What is needed is the whole of the data, set down exactly.

[Saved data entries]
───

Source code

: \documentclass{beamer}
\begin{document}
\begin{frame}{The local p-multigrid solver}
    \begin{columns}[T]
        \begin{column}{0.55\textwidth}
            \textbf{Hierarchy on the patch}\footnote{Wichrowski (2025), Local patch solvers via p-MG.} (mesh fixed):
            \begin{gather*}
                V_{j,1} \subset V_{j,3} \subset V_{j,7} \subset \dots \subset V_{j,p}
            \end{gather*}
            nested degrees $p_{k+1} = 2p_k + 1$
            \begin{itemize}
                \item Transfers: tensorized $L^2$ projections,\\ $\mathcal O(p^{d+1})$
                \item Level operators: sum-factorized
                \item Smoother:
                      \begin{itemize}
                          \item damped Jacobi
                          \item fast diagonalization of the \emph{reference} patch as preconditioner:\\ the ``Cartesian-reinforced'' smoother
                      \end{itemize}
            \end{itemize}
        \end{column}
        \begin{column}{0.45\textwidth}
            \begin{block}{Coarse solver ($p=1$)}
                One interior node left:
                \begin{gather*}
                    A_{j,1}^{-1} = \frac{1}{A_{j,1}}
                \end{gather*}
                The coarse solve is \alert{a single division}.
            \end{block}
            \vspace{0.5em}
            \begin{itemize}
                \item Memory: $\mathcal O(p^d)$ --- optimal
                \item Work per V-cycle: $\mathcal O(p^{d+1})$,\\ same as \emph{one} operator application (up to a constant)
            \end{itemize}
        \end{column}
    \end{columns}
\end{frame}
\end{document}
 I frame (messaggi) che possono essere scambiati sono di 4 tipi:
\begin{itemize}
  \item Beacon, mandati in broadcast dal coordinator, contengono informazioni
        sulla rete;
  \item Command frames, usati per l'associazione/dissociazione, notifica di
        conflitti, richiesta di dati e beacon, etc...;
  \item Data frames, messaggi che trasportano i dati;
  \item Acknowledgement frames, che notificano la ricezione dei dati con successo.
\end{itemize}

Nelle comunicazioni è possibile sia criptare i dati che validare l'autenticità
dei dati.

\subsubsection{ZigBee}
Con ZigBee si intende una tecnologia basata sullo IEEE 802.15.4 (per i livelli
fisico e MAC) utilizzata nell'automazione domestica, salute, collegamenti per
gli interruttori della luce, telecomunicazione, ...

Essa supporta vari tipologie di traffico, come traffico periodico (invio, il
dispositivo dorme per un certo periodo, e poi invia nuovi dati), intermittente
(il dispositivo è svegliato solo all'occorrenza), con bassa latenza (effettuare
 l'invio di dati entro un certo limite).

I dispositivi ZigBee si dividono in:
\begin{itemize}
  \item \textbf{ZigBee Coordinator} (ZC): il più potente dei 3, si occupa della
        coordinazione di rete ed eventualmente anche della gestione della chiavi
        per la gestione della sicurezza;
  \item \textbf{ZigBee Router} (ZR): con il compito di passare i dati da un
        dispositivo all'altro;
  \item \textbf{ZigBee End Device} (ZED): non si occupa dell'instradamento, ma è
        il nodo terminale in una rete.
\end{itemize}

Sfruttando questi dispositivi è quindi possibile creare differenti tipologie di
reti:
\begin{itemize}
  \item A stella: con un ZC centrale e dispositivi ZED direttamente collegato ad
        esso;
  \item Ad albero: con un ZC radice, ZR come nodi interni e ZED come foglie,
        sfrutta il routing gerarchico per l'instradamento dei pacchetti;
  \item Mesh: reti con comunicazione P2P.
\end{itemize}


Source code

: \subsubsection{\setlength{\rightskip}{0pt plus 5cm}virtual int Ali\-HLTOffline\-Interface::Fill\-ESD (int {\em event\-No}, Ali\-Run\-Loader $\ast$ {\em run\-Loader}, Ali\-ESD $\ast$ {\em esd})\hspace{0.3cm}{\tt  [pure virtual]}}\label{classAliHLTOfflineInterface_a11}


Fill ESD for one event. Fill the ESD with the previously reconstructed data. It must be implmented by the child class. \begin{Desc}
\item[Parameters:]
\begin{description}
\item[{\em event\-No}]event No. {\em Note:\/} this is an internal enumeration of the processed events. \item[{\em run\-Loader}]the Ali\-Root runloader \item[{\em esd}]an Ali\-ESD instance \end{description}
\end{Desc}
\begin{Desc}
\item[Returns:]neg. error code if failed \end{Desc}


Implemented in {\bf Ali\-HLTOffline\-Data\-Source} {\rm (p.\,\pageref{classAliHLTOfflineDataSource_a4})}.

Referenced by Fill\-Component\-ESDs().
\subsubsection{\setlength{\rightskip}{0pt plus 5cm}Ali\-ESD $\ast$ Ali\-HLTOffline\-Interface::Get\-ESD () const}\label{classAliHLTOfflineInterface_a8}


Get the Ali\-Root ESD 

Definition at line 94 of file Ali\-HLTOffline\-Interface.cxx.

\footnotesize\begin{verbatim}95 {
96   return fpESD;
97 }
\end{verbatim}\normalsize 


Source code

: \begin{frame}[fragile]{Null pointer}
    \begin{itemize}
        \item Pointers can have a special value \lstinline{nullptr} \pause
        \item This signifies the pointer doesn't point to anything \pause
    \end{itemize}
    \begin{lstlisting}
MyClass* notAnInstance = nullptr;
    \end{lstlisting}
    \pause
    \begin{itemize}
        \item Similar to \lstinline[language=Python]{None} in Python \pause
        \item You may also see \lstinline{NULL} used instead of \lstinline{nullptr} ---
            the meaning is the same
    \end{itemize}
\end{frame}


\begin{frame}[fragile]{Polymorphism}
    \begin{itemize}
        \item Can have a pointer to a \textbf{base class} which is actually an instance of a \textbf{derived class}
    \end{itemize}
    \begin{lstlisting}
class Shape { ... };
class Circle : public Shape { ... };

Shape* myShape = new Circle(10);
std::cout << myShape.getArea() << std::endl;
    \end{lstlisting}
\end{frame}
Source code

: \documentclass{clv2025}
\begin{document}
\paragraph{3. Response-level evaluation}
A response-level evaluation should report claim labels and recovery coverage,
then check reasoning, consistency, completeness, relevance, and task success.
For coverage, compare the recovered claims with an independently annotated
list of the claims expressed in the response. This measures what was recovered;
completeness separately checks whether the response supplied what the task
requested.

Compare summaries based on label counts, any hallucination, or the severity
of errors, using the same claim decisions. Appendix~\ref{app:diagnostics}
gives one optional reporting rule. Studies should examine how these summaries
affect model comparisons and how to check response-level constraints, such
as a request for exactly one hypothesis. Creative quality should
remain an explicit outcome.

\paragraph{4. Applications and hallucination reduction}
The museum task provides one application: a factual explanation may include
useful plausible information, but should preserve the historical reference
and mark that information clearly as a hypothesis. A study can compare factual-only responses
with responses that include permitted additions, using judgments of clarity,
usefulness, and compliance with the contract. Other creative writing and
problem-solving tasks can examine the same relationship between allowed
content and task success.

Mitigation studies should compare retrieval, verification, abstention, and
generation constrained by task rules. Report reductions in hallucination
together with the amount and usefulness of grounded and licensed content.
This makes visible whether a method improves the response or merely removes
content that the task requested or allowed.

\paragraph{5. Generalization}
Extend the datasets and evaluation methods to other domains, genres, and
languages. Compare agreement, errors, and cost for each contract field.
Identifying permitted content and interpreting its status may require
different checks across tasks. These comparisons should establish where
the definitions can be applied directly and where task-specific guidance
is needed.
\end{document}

───

Task answer:
Source code

: \documentclass{beamer}
\begin{document}
\begin{frame}{The local p-multigrid solver}
    \begin{columns}[T]
        \begin{column}{0.55\textwidth}
            \textbf{Hierarchy on the patch}\footnote{Wichrowski (2025), Local patch solvers via p-MG.} (mesh fixed):
            \begin{gather*}
                V_{j,1} \subset V_{j,3} \subset V_{j,7} \subset \dots \subset V_{j,p}
            \end{gather*}
            nested degrees $p_{k+1} = 2p_k + 1$
            \begin{itemize}
                \item Transfers: tensorized $L^2$ projections,\\ $\mathcal O(p^{d+1})$
                \item Level operators: sum-factorized
                \item Smoother:
                      \begin{itemize}
                          \item damped Jacobi
                          \item fast diagonalization of the \emph{reference} patch as preconditioner:\\ the ``Cartesian-reinforced'' smoother
                      \end{itemize}
            \end{itemize}
        \end{column}
        \begin{column}{0.45\textwidth}
            \begin{block}{Coarse solver ($p=1$)}
                One interior node left:
                \begin{gather*}
                    A_{j,1}^{-1} = \frac{1}{A_{j,1}}
                \end{gather*}
                The coarse solve is \alert{a single division}.
            \end{block}
            \vspace{0.5em}
            \begin{itemize}
                \item Memory: $\mathcal O(p^d)$ --- optimal
                \item Work per V-cycle: $\mathcal O(p^{d+1})$,\\ same as \emph{one} operator application (up to a constant)
            \end{itemize}
        \end{column}
    \end{columns}
\end{frame}
\end{document}
 I frame (messaggi) che possono essere scambiati sono di 4 tipi:
\begin{itemize}
  \item Beacon, mandati in broadcast dal coordinator, contengono informazioni
        sulla rete;
  \item Command frames, usati per l'associazione/dissociazione, notifica di
        conflitti, richiesta di dati e beacon, etc...;
  \item Data frames, messaggi che trasportano i dati;
  \item Acknowledgement frames, che notificano la ricezione dei dati con successo.
\end{itemize}

Nelle comunicazioni è possibile sia criptare i dati che validare l'autenticità
dei dati.

\subsubsection{ZigBee}
Con ZigBee si intende una tecnologia basata sullo IEEE 802.15.4 (per i livelli
fisico e MAC) utilizzata nell'automazione domestica, salute, collegamenti per
gli interruttori della luce, telecomunicazione, ...

Essa supporta vari tipologie di traffico, come traffico periodico (invio, il
dispositivo dorme per un certo periodo, e poi invia nuovi dati), intermittente
(il dispositivo è svegliato solo all'occorrenza), con bassa latenza (effettuare
 l'invio di dati entro un certo limite).

I dispositivi ZigBee si dividono in:
\begin{itemize}
  \item \textbf{ZigBee Coordinator} (ZC): il più potente dei 3, si occupa della
        coordinazione di rete ed eventualmente anche della gestione della chiavi
        per la gestione della sicurezza;
  \item \textbf{ZigBee Router} (ZR): con il compito di passare i dati da un
        dispositivo all'altro;
  \item \textbf{ZigBee End Device} (ZED): non si occupa dell'instradamento, ma è
        il nodo terminale in una rete.
\end{itemize}

Sfruttando questi dispositivi è quindi possibile creare differenti tipologie di
reti:
\begin{itemize}
  \item A stella: con un ZC centrale e dispositivi ZED direttamente collegato ad
        esso;
  \item Ad albero: con un ZC radice, ZR come nodi interni e ZED come foglie,
        sfrutta il routing gerarchico per l'instradamento dei pacchetti;
  \item Mesh: reti con comunicazione P2P.
\end{itemize}


Source code

: \subsubsection{\setlength{\rightskip}{0pt plus 5cm}virtual int Ali\-HLTOffline\-Interface::Fill\-ESD (int {\em event\-No}, Ali\-Run\-Loader $\ast$ {\em run\-Loader}, Ali\-ESD $\ast$ {\em esd})\hspace{0.3cm}{\tt  [pure virtual]}}\label{classAliHLTOfflineInterface_a11}


Fill ESD for one event. Fill the ESD with the previously reconstructed data. It must be implmented by the child class. \begin{Desc}
\item[Parameters:]
\begin{description}
\item[{\em event\-No}]event No. {\em Note:\/} this is an internal enumeration of the processed events. \item[{\em run\-Loader}]the Ali\-Root runloader \item[{\em esd}]an Ali\-ESD instance \end{description}
\end{Desc}
\begin{Desc}
\item[Returns:]neg. error code if failed \end{Desc}


Implemented in {\bf Ali\-HLTOffline\-Data\-Source} {\rm (p.\,\pageref{classAliHLTOfflineDataSource_a4})}.

Referenced by Fill\-Component\-ESDs().
\subsubsection{\setlength{\rightskip}{0pt plus 5cm}Ali\-ESD $\ast$ Ali\-HLTOffline\-Interface::Get\-ESD () const}\label{classAliHLTOfflineInterface_a8}


Get the Ali\-Root ESD 

Definition at line 94 of file Ali\-HLTOffline\-Interface.cxx.

\footnotesize\begin{verbatim}95 {
96   return fpESD;
97 }
\end{verbatim}\normalsize 


Source code

: \begin{frame}[fragile]{Null pointer}
    \begin{itemize}
        \item Pointers can have a special value \lstinline{nullptr} \pause
        \item This signifies the pointer doesn't point to anything \pause
    \end{itemize}
    \begin{lstlisting}
MyClass* notAnInstance = nullptr;
    \end{lstlisting}
    \pause
    \begin{itemize}
        \item Similar to \lstinline[language=Python]{None} in Python \pause
        \item You may also see \lstinline{NULL} used instead of \lstinline{nullptr} ---
            the meaning is the same
    \end{itemize}
\end{frame}


\begin{frame}[fragile]{Polymorphism}
    \begin{itemize}
        \item Can have a pointer to a \textbf{base class} which is actually an instance of a \textbf{derived class}
    \end{itemize}
    \begin{lstlisting}
class Shape { ... };
class Circle : public Shape { ... };

Shape* myShape = new Circle(10);
std::cout << myShape.getArea() << std::endl;
    \end{lstlisting}
\end{frame}
Source code

: \documentclass{clv2025}
\begin{document}
\paragraph{3. Response-level evaluation}
A response-level evaluation should report claim labels and recovery coverage,
then check reasoning, consistency, completeness, relevance, and task success.
For coverage, compare the recovered claims with an independently annotated
list of the claims expressed in the response. This measures what was recovered;
completeness separately checks whether the response supplied what the task
requested.

Compare summaries based on label counts, any hallucination, or the severity
of errors, using the same claim decisions. Appendix~\ref{app:diagnostics}
gives one optional reporting rule. Studies should examine how these summaries
affect model comparisons and how to check response-level constraints, such
as a request for exactly one hypothesis. Creative quality should
remain an explicit outcome.

\paragraph{4. Applications and hallucination reduction}
The museum task provides one application: a factual explanation may include
useful plausible information, but should preserve the historical reference
and mark that information clearly as a hypothesis. A study can compare factual-only responses
with responses that include permitted additions, using judgments of clarity,
usefulness, and compliance with the contract. Other creative writing and
problem-solving tasks can examine the same relationship between allowed
content and task success.

Mitigation studies should compare retrieval, verification, abstention, and
generation constrained by task rules. Report reductions in hallucination
together with the amount and usefulness of grounded and licensed content.
This makes visible whether a method improves the response or merely removes
content that the task requested or allowed.

\paragraph{5. Generalization}
Extend the datasets and evaluation methods to other domains, genres, and
languages. Compare agreement, errors, and cost for each contract field.
Identifying permitted content and interpreting its status may require
different checks across tasks. These comparisons should establish where
the definitions can be applied directly and where task-specific guidance
is needed.
\end{document}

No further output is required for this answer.